Майк снова плеснул на доску водой, покачал головой.
– Это был я в своем худшем варианте. Не тот, кто я есть как личность, и определенно не тот отец, каким я являюсь на самом деле.
– И что было дальше? – спросил я.
– Я увидел ее.
Я непонимающе посмотрел на него.
– Что ты имеешь в виду?
– Это было мощное сюрреалистическое переживание, словно дар откуда-то. Когда мы добрались до туалета, я усадил Эмму на унитаз. Она была такая усталая, что я боялся, как бы она не упала, поэтому встал перед ней на колени и держал ее. Вот в таком положении мы с ней и были, когда я сказал, что отменю поездку в заповедник.

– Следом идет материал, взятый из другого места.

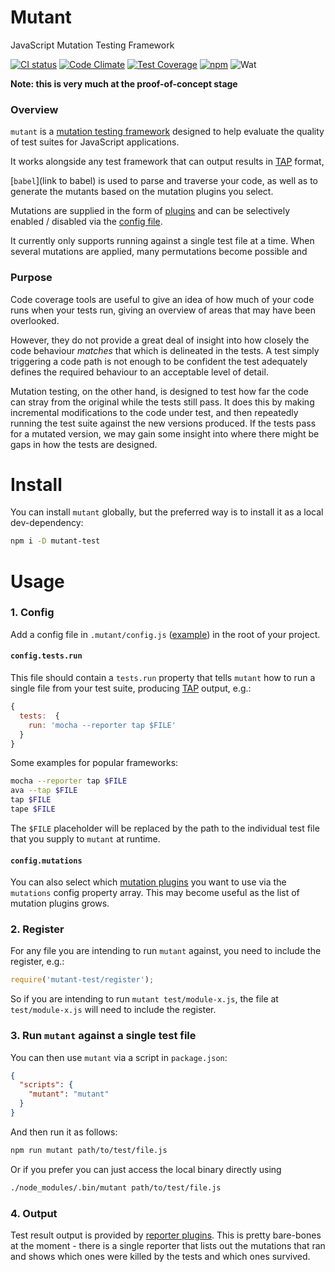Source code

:# Mutant
JavaScript Mutation Testing Framework

[![CI status](https://travis-ci.org/benhartley/mutant.svg?branch=master)](https://travis-ci.org/benhartley/mutant)
[![Code Climate](https://codeclimate.com/github/benhartley/mutant/badges/gpa.svg)](https://codeclimate.com/github/benhartley/mutant)
[![Test Coverage](https://codeclimate.com/github/benhartley/mutant/badges/coverage.svg)](https://codeclimate.com/github/benhartley/mutant/coverage)
[![npm](https://img.shields.io/npm/v/mutant-test.svg?maxAge=2000)](https://www.npmjs.com/package/mutant-test)
![Wat](https://img.shields.io/badge/badges-5-blue.svg)

**Note: this is very much at the proof-of-concept stage**

### Overview

`mutant` is a [mutation testing framework](https://en.wikipedia.org/wiki/Mutation_testing) designed to help evaluate the quality of test suites for JavaScript applications.

It works alongside any test framework that can output results in [TAP](https://testanything.org/) format, 

[`babel`](link to babel) is used to parse and traverse your code, as well as to generate the mutants based on the mutation plugins you select.

Mutations are supplied in the form of [plugins](src/plugins/mutations) and can be selectively enabled / disabled via the [config file](#config). 

It currently only supports running against a single test file at a time. When several mutations are applied, many permutations become possible and 

### Purpose

Code coverage tools are useful to give an idea of how much of your code runs when your tests run, giving an overview of areas that may have been overlooked.

However, they do not provide a great deal of insight into how closely the code behaviour _matches_ that which is delineated in the tests. A test simply triggering a code path is not enough to be confident the test adequately defines the required behaviour to an acceptable level of detail.

Mutation testing, on the other hand, is designed to test how far the code can stray from the original while the tests still pass. It does this by making incremental modifications to the code under test, and then repeatedly running the test suite against the new versions produced. If the tests pass for a mutated version, we may gain some insight into where there might be gaps in how the tests are designed.

# Install

You can install `mutant` globally, but the preferred way is to install it as a local dev-dependency:

``` sh
npm i -D mutant-test
```

# Usage

### 1. Config
Add a config file in `.mutant/config.js` ([example](.mutant/config.js)) in the root of your project.

#### `config.tests.run`
This file should contain a `tests.run` property that tells `mutant` how to run a single file from your test suite, producing [TAP](https://testanything.org/) output, e.g.:

``` javascript
{
  tests:  {
    run: 'mocha --reporter tap $FILE'
  }
}
```

Some examples for popular frameworks:

``` sh
mocha --reporter tap $FILE
ava --tap $FILE
tap $FILE
tape $FILE
```

The `$FILE` placeholder will be replaced by the path to the individual test file that you supply to `mutant` at runtime.

#### `config.mutations`
You can also select which [mutation plugins](src/plugins/mutations) you want to use via the `mutations` config property array. This may become useful as the list of mutation plugins grows.


### 2. Register
For any file you are intending to run `mutant` against, you need to include the register, e.g.:

``` javascript
require('mutant-test/register');
```

So if you are intending to run `mutant test/module-x.js`, the file at `test/module-x.js` will need to include the register.

### 3. Run `mutant` against a single test file
You can then use `mutant` via a script in `package.json`:

``` json
{
  "scripts": {
    "mutant": "mutant"
  }
}
```

And then run it as follows:

``` sh
npm run mutant path/to/test/file.js
```

Or if you prefer you can just access the local binary directly using

``` sh
./node_modules/.bin/mutant path/to/test/file.js
```

### 4. Output
Test result output is provided by [reporter plugins](src/plugins/reporters). This is pretty bare-bones at the moment - there is a single reporter that lists out the mutations that ran and shows which ones were killed by the tests and which ones survived.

Но когда я говорил это, кое-что случилось. Я не только произнес эти слова, но и услышал их. Услышал так, будто их говорил кто-то другой. Я был
Майк на миг умолк; я видел, насколько реальным для него было это воспоминание. Когда он заговорил, у него перехватило горло, и ему пришлось снова ненадолго замолчать. Наконец он поднял на меня взгляд и улыбнулся, справляясь с эмоциями.
– В этой роли наблюдателя я увидел перед собой крохотное человеческое существо. Такое усталое, но такое отважное. Я увидел ее душу, ее дух, почувствовал ту боль, которую она испытывала. Я ощутил ее в своем собственном сердце – в том его месте, о существовании которого и не догадывался раньше. Мое сердце переполнилось настолько, что показалось, оно вот-вот разорвется.
Я кивнул.
– И что ты сделал?
– Я отер слезы с ее щечек, прижал ее головку к своему плечу и сказал, что все хорошо. Сказал, что папочка с ней, что все хорошо, хорошо. И мысленно осознал, каким был глупцом. Я так беспокоился за остальных обитателей кемпинга, что забыл о человечке, который значит для меня в этом мире больше всех. Она обвила ручками мою шею, а я прижал ее к груди со всем состраданием, какое только было во мне. Прошептал на ухо, что люблю ее и счастлив, что она моя дочь.